Dos quatro nomes anunciados, um deles já havia sido citado pelo secretário Fábio Vilas-Boas, na segunda-feira, em seu perfil do Facebook. “Estou trazendo o professor Antonio Raimundo Pinto de Almeida para realizar pesquisas no hospital e desta forma angariar mais recursos para a unidade. Trabalharemos com o tripé: assistência, ensino e pesquisa”, postou.
Surpresa
Na terça-feira, o secretário Fábio Vilas-Boas se reuniu com representantes do Sindicato dos Médicos da Bahia (Sindimed). De acordo com o presidente do Sindimed, Francisco Magalhães, apenas a ida de Almeida para a diretoria-geral não foi uma surpresa. “Me parece que já estava programado o doutor Antônio Raimundo entrar para a diretoria-geral”, disse.
No entanto, a exoneração de quatro pessoas surpreendeu o presidente. Segundo ele, apenas dois diretores não teriam interesse em continuar na unidade. “Ontem (anteontem), nós estivemos com ele (o secretário) e perguntamos se haveria mudança na diretoria e ele disse que estava observando os diretores dos diversos hospitais para ver como era o comportamento. Depois, ia fazendo (mudanças) se necessário”, contou Francisco.
Agora ex-diretora-geral do Roberto Santos, a médica Delvone Freire Gil Almeida disse que sua saída já estava programada. “Nossa demissão, no caso a minha e de doutor Miguel (Andrade Mota, ex-diretor médico), já havia sido solicitada, os cargos colocados à disposição”. No entanto, ela disse não poder assegurar se as demissões foram influenciadas pela atual condição do hospital.
“O que tenho a afirmar é que de fato estávamos demissionários”. Delvone assumiu o cargo de diretora-geral em agosto de 2011. Antes, ela havia ficado três anos na Diretoria de Pesquisa e Ensino, onde obteve conquistas como o registro no Comitê de Ética em Pesquisa, o credenciamento como hospital de ensino e a implantação de programas de residência.
Quem é o morto?
Desde terça-feira, o Correio busca informações sobre a identidade e a causa da morte do paciente cujo corpo foi colocado no banheiro.
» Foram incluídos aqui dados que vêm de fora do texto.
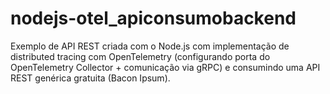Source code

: # nodejs-otel_apiconsumobackend
Exemplo de API REST criada com o Node.js com implementação de distributed tracing com OpenTelemetry (configurando porta do OpenTelemetry Collector + comunicação via gRPC) e consumindo uma API REST genérica gratuita (Bacon Ipsum).
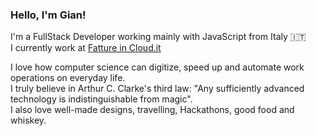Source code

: ### Hello, I'm Gian!

I'm a FullStack Developer working mainly with JavaScript from Italy 🇮🇹   
I currently work at [Fatture in Cloud.it](https://www.fattureincloud.it)

I love how computer science can digitize, speed up and automate work operations on everyday life.  
I truly believe in Arthur C. Clarke's third law: "Any sufficiently advanced technology is indistinguishable from magic".  
I also love well-made designs, travelling, Hackathons, good food and whiskey.
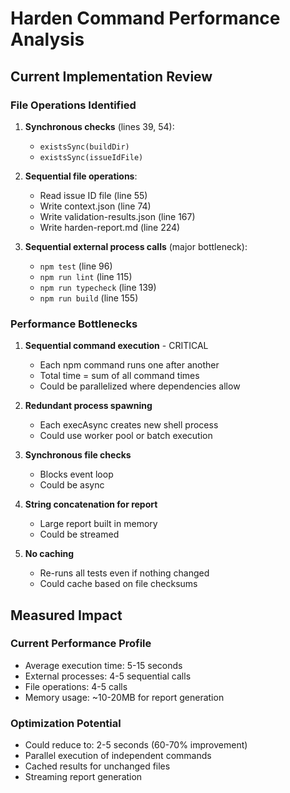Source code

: # Harden Command Performance Analysis

## Current Implementation Review

### File Operations Identified
1. **Synchronous checks** (lines 39, 54):
   - `existsSync(buildDir)`
   - `existsSync(issueIdFile)`

2. **Sequential file operations**:
   - Read issue ID file (line 55)
   - Write context.json (line 74)
   - Write validation-results.json (line 167)
   - Write harden-report.md (line 224)

3. **Sequential external process calls** (major bottleneck):
   - `npm test` (line 96)
   - `npm run lint` (line 115)
   - `npm run typecheck` (line 139)
   - `npm run build` (line 155)

### Performance Bottlenecks

1. **Sequential command execution** - CRITICAL
   - Each npm command runs one after another
   - Total time = sum of all command times
   - Could be parallelized where dependencies allow

2. **Redundant process spawning**
   - Each execAsync creates new shell process
   - Could use worker pool or batch execution

3. **Synchronous file checks**
   - Blocks event loop
   - Could be async

4. **String concatenation for report**
   - Large report built in memory
   - Could be streamed

5. **No caching**
   - Re-runs all tests even if nothing changed
   - Could cache based on file checksums

## Measured Impact

### Current Performance Profile
- Average execution time: 5-15 seconds
- External processes: 4-5 sequential calls
- File operations: 4-5 calls
- Memory usage: ~10-20MB for report generation

### Optimization Potential
- Could reduce to: 2-5 seconds (60-70% improvement)
- Parallel execution of independent commands
- Cached results for unchanged files
- Streaming report generation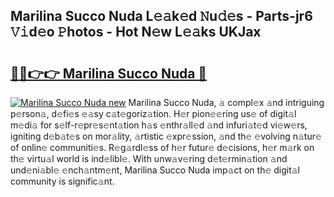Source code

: ## Marilina Succo Nuda L𝚎𝚊k𝚎d 𝙽u𝚍𝚎s - Parts-jr6 𝚅𝚒d𝚎o 𝙿hotos - Hot N𝚎w L𝚎𝚊ks UKJax

# <h2><a href="http://kv3teor.teov.top/?on=Marilina+Succo+Nuda">🔗🔗👉👉 Marilina Succo Nuda 🔗</a></h2>

[![Marilina Succo Nuda new](https://i.imgur.com/QqkWNDz.gif)](http://kv3teor.teov.top/?on=Marilina+Succo+Nuda)
Marilina Succo Nuda, 𝚊 compl𝚎x 𝚊nd intriguing p𝚎rson𝚊, d𝚎fi𝚎s 𝚎𝚊sy c𝚊t𝚎goriz𝚊tion. H𝚎r pion𝚎𝚎ring us𝚎 of digit𝚊l m𝚎di𝚊 for s𝚎lf-r𝚎pr𝚎s𝚎nt𝚊tion h𝚊s 𝚎nthr𝚊ll𝚎d 𝚊nd infuri𝚊t𝚎d vi𝚎w𝚎rs, igniting d𝚎b𝚊t𝚎s on mor𝚊lity, 𝚊rtistic 𝚎xpr𝚎ssion, 𝚊nd th𝚎 𝚎volving n𝚊tur𝚎 of onlin𝚎 communiti𝚎s. R𝚎g𝚊rdl𝚎ss of h𝚎r futur𝚎 d𝚎cisions, h𝚎r m𝚊rk on th𝚎 virtu𝚊l world is ind𝚎libl𝚎. With unw𝚊v𝚎ring d𝚎t𝚎rmin𝚊tion 𝚊nd und𝚎ni𝚊bl𝚎 𝚎nch𝚊ntm𝚎nt, Marilina Succo Nuda imp𝚊ct on th𝚎 digit𝚊l community is signific𝚊nt.
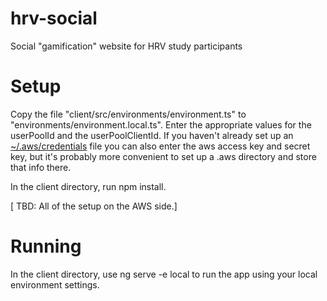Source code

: # hrv-social
Social "gamification" website for HRV study participants

# Setup
Copy the file "client/src/environments/environment.ts" to "environments/environment.local.ts". Enter the appropriate values for the userPoolId and the userPoolClientId. If you haven't already set up an [~/.aws/credentials](http://docs.aws.amazon.com/cli/latest/userguide/cli-config-files.html) file you can also enter the aws access key and secret key, but it's probably more convenient to set up a .aws directory and store that info there.

In the client directory, run npm install.

[ TBD: All of the setup on the AWS side.]

# Running
In the client directory, use ng serve -e local to run the app using your local environment settings.
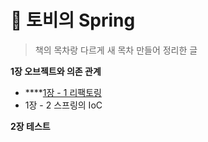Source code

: # 📗 토비의 Spring

> 책의 목차랑 다르게 새 목차 만들어 정리한 글



**1장 오브젝트와 의존 관계**

* ****[1장 - 1 리팩토링](spring/1-1.md)
* 1장 - 2 스프링의 IoC

**2장 테스트**

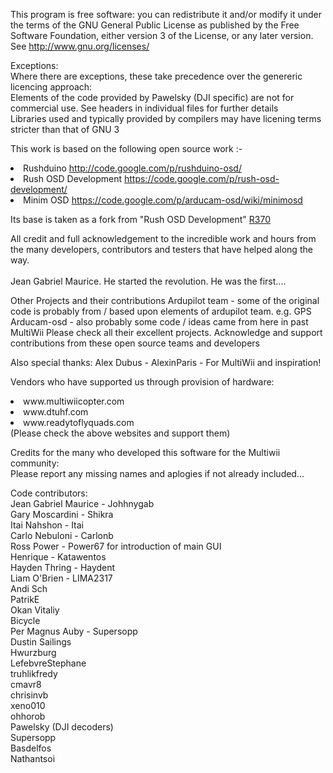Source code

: This program is free software: you can redistribute it and/or modify it under the terms of the GNU General Public License as published by the Free Software Foundation, either version 3 of the License, or any later version. See http://www.gnu.org/licenses/

Exceptions:<br>
Where there are exceptions, these take precedence over the genereric licencing approach:<br>
Elements of the code provided by Pawelsky (DJI specific) are not for commercial use. See headers in individual files for further details<br>
Libraries used and typically provided by compilers may have licening terms stricter than that of GNU 3<br>

This work is based on the following open source work :-
<li> Rushduino                 <a href='http://code.google.com/p/rushduino-osd/'>http://code.google.com/p/rushduino-osd/</a>
<li> Rush OSD Development      <a href='https://code.google.com/p/rush-osd-development/'>https://code.google.com/p/rush-osd-development/</a>
<li> Minim OSD                 <a href='https://code.google.com/p/arducam-osd/wiki/minimosd'>https://code.google.com/p/arducam-osd/wiki/minimosd</a>

Its base is taken as a fork from "Rush OSD Development" <a href='https://code.google.com/p/multiwii-osd/source/detail?r=370'>R370</a>

All credit and full acknowledgement to the incredible work and hours from the many developers, contributors and testers that have helped along the way.<br>
<br>
Jean Gabriel Maurice. He started the revolution. He was the first....<br>


Other Projects and their contributions
Ardupilot team - some of the original code is probably from / based upon elements of ardupilot team. e.g. GPS
Arducam-osd - also probably some code / ideas came from here in past
MultiWii
Please check all their excellent projects. 
Acknowledge and support contributions from these open source teams and developers

Also special thanks:
Alex Dubus - AlexinParis - For MultiWii and inspiration!

Vendors who have supported us through provision of hardware:
<li>www.multiwiicopter.com</a>
<li>www.dtuhf.com</a>
<li>www.readytoflyquads.com</a>
<br>
(Please check the above websites and support them)  

Credits for the many who developed this software for the Multiwii community:<br>
Please report any missing names and aplogies if not already included...<br>

Code contributors:<br>
Jean Gabriel Maurice - Johhnygab<br>
Gary Moscardini - Shikra<br>
Itai Nahshon - Itai<br>
Carlo Nebuloni - Carlonb<br>
Ross Power - Power67 for introduction of main GUI<br>
Henrique - Katawentos<br>
Hayden Thring - Haydent<br>
Liam O'Brien - LIMA2317<br>
Andi Sch<br>
PatrikE<br>
Okan Vitaliy<br>
Bicycle<br>
Per Magnus Auby - Supersopp<br>
Dustin Sailings<br>
Hwurzburg<br>
LefebvreStephane<br>
truhlikfredy<br>
cmavr8<br>
chrisinvb<br>
xeno010<br>
ohhorob<br>
Pawelsky (DJI decoders)<br>
Supersopp<br>
Basdelfos<br>
Nathantsoi<br>


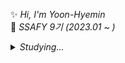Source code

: 

✨ *Hi, I'm Yoon-Hyemin*  
🌊 *SSAFY 9기 (2023.01 ~ )*    


 <details>
  <summary>
    <I>Studying...</I>
  </summary>
  <div>
  <br/>
  <img src="https://img.shields.io/badge/html-E34F26?style=for-the-badge&logo=html5&logoColor=white"> 
  <img src="https://img.shields.io/badge/css-1572B6?style=for-the-badge&logo=css3&logoColor=white">  <br/>
  <img src="https://img.shields.io/badge/JavaScript-F7DF1E?style=for-the-badge&logo=javascript&logoColor=black"> 
  <img src="https://img.shields.io/badge/TypeScript-448ed8?style=for-the-badge&logo=typescript&logoColor=white"> 
  <img src="https://img.shields.io/badge/React-61DAFB?style=for-the-badge&logo=react&logoColor=black"> 
  <img src="https://img.shields.io/badge/Next.js-000000?style=for-the-badge&logo=next.js&logoColor=white">
  <img src="https://img.shields.io/badge/vue.js-4FC08D?style=for-the-badge&logo=vue.js&logoColor=white">  <br/>
  <img src="https://img.shields.io/badge/tailwind_css-06B6D4?style=for-the-badge&logo=tailwind-css&logoColor=white">
  <img src="https://img.shields.io/badge/styled_components-DB7093?style=for-the-badge&logo=styled-components&logoColor=white"> <br/> <br/>
  <img src="https://img.shields.io/badge/java-007396?style=for-the-badge"/>
  <img src="https://img.shields.io/badge/spring-6DB33F?style=for-the-badge&logo=spring&logoColor=white">
  <img src="https://img.shields.io/badge/mysql-4479A1?style=for-the-badge&logo=mysql&logoColor=white"> <br/> <br/>
  <img src="https://img.shields.io/badge/Flutter-4ab1ed?style=for-the-badge&logo=flutter&logoColor=white"> 
</div>
</details>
Somente à Sesab, a solicitação foi feita três vezes. Ontem pela manhã, a assessoria do órgão chegou a dizer que a causa da morte não interessava. Mais tarde, disse que a identidade e a causa da morte do paciente eram protegidas por lei.
No entanto, médicos legistas ouvidos pelo Correio ressaltam a relevância da informação, uma vez que pode haver risco de contaminação para quem utilizou o banheiro. Embora o HGRS não seja uma unidade de referência para doenças infectocontagiosas, não há impedimentos de que um paciente com uma dessas enfermidades tenha dado entrada na unidade.
Ofício
O promotor Luciano Ghignone, do Centro de Apoio Operacional de Defesa da Saúde (Casau), do Ministério Público da Bahia (MP-BA), disse que, em visita ao HGRS, na tarde de anteontem, questionou à então diretora-geral da unidade, Delvone Almeida, e ao diretor médico, Miguel Andrade, sobre a causa da morte do paciente cujo corpo foi colocado no banheiro.
“Eu fiz essa pergunta e eles não souberam informar. Mas esse dado foi solicitado formalmente. Além do inquérito civil, eu confeccionei um ofício indagando esses pontos: quem era a pessoa, como ela chegou ao hospital, qual a causa morte, qual a situação do necrotério. Tudo isso foi questionado em ofício e entregue em mãos à doutora Delvone. Ela tem um prazo de dez dias úteis para responder”, disse o promotor.
Mesmo com a exoneração, é mantido o prazo porque o ofício se direciona ao diretor do hospital. O promotor disse também que, no momento da visita, pediu para ir ao necrotério e constatou que, pelo menos naquela hora — a tarde de terça-feira —, não havia problema de superlotação. Apenas dois corpos estavam no necrotério, cuja capacidade é para 12 adultos.
O MP-BA instaurou dois inquéritos – um por improbidade administrativa e outro na área da saúde para apurar a denúncia do cadáver no banheiro. Sobre a superlotação, existe uma ação de 2012.